▶ _WORK INSTRUCTIONS_
For the records that follow, please set down exactly the lines between the one holding "For this course, we" and the one holding "## Day 1 (July", inclusive, and only those.

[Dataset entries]
+-------+

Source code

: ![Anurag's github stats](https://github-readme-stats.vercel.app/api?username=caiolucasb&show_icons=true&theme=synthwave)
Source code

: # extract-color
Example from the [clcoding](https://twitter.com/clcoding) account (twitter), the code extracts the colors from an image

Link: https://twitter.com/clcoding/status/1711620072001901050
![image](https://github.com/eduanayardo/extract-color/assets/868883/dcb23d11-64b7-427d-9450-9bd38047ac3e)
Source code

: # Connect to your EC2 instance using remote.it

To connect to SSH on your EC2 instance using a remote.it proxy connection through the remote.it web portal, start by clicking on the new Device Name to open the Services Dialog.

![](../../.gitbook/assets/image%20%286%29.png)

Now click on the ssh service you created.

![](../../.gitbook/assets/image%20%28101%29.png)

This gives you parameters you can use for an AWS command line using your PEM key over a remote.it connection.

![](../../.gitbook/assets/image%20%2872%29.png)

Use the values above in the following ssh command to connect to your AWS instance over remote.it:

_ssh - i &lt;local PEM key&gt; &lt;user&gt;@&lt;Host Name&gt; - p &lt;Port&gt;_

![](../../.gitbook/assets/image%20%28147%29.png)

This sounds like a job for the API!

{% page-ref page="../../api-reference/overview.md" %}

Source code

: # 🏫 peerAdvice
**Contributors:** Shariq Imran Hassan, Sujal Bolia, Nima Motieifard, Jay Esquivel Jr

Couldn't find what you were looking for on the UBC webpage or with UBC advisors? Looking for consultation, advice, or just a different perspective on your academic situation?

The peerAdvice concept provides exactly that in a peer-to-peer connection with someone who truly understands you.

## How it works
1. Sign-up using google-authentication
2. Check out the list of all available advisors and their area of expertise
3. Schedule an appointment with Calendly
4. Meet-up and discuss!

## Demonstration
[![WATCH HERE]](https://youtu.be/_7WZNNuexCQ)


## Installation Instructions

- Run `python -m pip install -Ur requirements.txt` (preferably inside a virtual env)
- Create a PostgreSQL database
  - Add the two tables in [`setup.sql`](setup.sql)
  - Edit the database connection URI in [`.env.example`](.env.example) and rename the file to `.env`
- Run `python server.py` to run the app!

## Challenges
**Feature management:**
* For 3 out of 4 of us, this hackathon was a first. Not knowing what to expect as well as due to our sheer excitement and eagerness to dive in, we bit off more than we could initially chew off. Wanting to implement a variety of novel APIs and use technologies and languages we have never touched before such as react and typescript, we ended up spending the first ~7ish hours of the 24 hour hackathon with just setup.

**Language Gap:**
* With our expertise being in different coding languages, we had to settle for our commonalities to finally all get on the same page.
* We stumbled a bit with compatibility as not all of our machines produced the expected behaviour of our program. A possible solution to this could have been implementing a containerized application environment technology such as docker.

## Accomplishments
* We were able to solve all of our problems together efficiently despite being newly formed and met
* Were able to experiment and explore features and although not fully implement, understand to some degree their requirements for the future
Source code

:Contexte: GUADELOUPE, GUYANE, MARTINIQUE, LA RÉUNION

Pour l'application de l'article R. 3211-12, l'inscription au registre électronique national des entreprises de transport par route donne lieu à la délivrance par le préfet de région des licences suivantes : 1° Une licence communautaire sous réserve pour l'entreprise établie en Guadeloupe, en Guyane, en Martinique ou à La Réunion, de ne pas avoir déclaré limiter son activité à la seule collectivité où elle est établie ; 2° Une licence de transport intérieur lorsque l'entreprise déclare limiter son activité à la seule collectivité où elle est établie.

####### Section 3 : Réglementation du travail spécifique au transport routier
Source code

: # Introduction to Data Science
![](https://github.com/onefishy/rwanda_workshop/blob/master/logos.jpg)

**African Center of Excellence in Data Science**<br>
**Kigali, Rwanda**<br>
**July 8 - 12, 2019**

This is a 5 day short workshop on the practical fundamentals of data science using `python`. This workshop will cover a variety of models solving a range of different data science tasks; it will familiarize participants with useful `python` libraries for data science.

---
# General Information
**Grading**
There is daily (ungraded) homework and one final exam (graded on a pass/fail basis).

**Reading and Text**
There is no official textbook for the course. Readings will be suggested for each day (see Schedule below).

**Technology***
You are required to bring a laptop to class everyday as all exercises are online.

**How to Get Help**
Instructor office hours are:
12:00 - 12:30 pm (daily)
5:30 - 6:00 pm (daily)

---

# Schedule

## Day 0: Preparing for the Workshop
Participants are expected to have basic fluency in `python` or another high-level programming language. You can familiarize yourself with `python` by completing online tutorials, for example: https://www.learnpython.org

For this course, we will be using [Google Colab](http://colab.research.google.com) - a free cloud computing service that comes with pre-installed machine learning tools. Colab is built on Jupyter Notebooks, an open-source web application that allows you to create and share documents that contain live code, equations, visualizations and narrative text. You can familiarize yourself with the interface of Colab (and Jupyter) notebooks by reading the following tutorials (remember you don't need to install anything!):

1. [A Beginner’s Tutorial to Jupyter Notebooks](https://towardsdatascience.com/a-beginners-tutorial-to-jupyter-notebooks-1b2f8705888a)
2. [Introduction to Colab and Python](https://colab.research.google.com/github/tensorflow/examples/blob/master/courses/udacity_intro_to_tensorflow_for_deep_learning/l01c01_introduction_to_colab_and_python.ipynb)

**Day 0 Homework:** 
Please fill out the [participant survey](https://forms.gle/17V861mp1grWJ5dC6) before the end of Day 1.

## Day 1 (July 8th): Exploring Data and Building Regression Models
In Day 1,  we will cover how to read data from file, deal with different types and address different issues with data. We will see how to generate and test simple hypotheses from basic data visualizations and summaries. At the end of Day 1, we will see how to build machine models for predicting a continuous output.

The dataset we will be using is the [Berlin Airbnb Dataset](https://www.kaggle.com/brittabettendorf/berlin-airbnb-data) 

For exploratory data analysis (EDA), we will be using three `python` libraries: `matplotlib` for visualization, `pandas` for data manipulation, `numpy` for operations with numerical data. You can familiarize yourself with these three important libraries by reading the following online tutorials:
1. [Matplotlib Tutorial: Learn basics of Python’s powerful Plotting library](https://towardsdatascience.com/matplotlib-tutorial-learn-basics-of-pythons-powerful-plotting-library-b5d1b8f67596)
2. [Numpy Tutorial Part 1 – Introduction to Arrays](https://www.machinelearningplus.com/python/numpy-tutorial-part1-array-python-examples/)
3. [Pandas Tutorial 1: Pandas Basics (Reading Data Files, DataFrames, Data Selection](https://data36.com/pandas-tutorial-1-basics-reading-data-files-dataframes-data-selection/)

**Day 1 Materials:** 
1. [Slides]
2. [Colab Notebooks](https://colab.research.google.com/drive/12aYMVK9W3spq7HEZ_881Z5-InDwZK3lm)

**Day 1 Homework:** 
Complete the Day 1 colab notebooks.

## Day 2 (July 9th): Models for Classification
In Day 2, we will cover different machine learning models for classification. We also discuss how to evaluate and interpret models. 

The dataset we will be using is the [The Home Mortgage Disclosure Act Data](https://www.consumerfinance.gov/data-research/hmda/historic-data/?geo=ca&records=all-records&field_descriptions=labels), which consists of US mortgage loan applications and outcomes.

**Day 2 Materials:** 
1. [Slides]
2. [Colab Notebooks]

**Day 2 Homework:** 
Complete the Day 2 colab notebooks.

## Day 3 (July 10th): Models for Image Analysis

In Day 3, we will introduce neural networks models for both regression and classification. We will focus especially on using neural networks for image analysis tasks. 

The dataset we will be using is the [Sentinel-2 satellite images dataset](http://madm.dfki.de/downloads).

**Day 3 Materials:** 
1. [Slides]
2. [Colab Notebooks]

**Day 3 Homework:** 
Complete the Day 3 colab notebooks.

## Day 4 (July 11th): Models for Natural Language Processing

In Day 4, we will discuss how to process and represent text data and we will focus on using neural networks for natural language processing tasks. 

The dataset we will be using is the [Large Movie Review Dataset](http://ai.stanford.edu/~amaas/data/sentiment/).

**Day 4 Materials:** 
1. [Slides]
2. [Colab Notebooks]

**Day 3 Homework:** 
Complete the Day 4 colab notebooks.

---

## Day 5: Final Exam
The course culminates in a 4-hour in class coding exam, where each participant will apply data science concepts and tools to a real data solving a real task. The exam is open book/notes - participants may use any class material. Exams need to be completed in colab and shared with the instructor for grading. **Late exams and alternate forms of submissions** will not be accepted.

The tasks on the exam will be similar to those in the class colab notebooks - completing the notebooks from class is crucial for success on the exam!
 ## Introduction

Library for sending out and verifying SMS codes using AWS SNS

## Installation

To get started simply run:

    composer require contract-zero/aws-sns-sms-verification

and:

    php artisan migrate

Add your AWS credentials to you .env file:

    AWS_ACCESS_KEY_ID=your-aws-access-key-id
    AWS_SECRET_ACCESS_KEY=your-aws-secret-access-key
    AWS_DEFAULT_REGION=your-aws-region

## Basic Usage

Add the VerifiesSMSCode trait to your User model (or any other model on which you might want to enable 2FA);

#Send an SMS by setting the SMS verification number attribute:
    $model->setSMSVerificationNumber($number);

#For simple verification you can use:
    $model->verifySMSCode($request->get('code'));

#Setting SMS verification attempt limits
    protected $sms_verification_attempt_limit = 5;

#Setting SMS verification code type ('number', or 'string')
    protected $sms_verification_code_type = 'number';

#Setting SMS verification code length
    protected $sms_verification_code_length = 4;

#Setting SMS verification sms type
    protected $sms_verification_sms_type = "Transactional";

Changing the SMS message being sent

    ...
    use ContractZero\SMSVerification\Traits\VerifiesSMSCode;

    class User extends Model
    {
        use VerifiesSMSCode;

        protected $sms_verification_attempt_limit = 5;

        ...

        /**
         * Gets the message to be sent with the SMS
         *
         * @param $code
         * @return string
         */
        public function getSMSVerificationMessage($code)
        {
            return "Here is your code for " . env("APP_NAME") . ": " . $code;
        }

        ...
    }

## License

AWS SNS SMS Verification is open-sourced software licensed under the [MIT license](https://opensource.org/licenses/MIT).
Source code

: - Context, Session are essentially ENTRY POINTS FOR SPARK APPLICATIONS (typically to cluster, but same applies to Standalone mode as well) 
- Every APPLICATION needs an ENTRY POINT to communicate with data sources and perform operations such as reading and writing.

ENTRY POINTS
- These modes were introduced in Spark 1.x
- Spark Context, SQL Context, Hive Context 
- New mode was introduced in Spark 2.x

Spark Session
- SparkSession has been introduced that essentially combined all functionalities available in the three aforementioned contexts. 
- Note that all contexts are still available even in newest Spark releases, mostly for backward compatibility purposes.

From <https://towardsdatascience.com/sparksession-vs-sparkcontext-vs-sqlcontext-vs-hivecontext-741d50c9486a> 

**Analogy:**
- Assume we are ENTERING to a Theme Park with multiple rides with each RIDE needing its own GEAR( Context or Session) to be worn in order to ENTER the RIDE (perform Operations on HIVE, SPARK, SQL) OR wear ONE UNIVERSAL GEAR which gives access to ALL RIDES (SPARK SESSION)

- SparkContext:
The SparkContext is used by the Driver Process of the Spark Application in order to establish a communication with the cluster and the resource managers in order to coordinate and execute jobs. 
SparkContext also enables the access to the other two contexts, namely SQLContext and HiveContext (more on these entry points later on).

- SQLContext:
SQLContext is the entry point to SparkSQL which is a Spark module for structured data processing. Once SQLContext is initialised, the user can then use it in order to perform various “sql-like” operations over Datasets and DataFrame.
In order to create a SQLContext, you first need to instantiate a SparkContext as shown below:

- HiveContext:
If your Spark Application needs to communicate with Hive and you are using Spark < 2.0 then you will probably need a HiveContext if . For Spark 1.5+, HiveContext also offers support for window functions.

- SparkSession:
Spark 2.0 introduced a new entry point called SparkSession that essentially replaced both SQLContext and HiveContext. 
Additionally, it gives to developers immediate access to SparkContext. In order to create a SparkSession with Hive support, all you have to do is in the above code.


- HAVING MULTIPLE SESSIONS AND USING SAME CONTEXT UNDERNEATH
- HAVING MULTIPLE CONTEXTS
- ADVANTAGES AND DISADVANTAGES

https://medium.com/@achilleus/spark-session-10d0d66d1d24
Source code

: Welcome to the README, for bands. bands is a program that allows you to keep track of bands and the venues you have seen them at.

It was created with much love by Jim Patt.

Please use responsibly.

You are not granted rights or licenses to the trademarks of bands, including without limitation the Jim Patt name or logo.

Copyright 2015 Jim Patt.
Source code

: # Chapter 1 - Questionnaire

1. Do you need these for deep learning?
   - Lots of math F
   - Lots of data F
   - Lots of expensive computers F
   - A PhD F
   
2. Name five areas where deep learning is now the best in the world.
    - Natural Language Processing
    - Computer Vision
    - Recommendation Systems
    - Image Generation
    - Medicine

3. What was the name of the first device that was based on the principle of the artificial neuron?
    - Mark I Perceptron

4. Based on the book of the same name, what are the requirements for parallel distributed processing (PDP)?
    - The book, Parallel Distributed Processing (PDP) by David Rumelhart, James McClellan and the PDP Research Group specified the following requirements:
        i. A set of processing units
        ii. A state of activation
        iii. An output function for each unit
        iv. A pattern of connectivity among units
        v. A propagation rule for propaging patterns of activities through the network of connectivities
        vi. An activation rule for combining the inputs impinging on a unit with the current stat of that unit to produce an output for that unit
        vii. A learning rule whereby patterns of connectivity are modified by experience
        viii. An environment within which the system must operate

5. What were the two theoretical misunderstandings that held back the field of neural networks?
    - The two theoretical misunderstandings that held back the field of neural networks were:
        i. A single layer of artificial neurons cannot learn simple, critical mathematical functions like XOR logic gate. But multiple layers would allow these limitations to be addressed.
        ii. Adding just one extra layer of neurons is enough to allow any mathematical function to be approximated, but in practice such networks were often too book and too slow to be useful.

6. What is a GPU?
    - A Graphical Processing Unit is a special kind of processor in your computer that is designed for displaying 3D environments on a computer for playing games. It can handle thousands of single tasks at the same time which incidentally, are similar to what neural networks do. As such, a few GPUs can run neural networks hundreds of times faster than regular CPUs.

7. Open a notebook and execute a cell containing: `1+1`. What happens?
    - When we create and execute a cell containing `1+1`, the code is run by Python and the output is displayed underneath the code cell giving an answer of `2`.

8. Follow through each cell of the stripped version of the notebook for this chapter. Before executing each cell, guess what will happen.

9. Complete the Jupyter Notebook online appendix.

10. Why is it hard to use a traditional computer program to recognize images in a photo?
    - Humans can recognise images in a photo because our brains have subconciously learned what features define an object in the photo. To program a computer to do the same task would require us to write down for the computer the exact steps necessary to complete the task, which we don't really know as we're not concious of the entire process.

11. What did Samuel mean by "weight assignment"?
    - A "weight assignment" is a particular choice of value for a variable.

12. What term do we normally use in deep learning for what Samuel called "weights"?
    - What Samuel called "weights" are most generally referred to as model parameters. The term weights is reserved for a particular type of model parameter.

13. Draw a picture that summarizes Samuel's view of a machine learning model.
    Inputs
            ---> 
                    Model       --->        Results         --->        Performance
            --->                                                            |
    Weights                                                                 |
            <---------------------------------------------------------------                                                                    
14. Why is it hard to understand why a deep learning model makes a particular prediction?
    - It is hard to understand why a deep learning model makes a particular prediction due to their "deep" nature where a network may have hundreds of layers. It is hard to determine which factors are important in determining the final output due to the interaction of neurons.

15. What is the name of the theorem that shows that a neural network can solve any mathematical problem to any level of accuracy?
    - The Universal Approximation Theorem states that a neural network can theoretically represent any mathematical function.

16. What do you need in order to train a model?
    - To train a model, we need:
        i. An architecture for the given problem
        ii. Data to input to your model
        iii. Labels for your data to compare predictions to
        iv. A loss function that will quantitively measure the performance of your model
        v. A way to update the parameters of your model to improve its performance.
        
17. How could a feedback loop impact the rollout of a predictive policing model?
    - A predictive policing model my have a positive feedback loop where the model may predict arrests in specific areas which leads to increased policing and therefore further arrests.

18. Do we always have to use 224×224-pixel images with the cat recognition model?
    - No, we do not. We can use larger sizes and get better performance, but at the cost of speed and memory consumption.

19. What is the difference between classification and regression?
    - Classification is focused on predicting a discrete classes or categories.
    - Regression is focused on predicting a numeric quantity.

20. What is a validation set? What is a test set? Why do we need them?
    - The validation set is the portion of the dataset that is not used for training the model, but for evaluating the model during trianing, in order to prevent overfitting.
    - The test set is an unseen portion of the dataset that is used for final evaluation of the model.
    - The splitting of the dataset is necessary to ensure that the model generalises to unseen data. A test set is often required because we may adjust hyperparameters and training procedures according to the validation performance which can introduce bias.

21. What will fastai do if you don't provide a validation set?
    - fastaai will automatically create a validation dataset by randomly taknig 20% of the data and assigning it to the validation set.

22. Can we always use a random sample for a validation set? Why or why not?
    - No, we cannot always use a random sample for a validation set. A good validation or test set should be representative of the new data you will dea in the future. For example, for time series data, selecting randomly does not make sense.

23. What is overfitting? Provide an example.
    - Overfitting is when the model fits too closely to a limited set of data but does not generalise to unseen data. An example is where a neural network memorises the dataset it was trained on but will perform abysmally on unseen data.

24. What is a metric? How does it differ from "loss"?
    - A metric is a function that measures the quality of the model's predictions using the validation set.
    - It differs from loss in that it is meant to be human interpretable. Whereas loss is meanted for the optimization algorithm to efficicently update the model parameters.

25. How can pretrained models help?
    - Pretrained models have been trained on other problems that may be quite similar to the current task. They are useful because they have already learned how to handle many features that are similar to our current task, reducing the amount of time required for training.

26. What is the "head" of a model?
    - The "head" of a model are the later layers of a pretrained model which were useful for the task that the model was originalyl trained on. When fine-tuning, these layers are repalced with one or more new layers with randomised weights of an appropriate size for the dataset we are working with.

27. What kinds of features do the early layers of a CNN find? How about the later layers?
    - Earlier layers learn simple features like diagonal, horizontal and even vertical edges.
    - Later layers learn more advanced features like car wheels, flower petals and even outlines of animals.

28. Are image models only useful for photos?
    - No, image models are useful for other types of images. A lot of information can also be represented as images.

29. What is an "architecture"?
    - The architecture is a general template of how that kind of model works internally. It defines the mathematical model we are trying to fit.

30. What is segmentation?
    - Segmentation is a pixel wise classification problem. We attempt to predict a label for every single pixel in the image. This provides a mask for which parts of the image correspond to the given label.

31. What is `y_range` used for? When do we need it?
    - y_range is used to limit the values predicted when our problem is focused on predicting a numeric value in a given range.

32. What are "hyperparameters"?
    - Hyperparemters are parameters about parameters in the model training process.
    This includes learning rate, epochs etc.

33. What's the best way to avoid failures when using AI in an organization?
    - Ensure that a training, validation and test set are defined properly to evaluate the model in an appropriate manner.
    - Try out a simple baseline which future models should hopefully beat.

+-------+

▶ _RESULT BELOW_
For this course, we will be using [Google Colab](http://colab.research.google.com) - a free cloud computing service that comes with pre-installed machine learning tools. Colab is built on Jupyter Notebooks, an open-source web application that allows you to create and share documents that contain live code, equations, visualizations and narrative text. You can familiarize yourself with the interface of Colab (and Jupyter) notebooks by reading the following tutorials (remember you don't need to install anything!):

1. [A Beginner’s Tutorial to Jupyter Notebooks](https://towardsdatascience.com/a-beginners-tutorial-to-jupyter-notebooks-1b2f8705888a)
2. [Introduction to Colab and Python](https://colab.research.google.com/github/tensorflow/examples/blob/master/courses/udacity_intro_to_tensorflow_for_deep_learning/l01c01_introduction_to_colab_and_python.ipynb)

**Day 0 Homework:** 
Please fill out the [participant survey](https://forms.gle/17V861mp1grWJ5dC6) before the end of Day 1.

## Day 1 (July 8th): Exploring Data and Building Regression Models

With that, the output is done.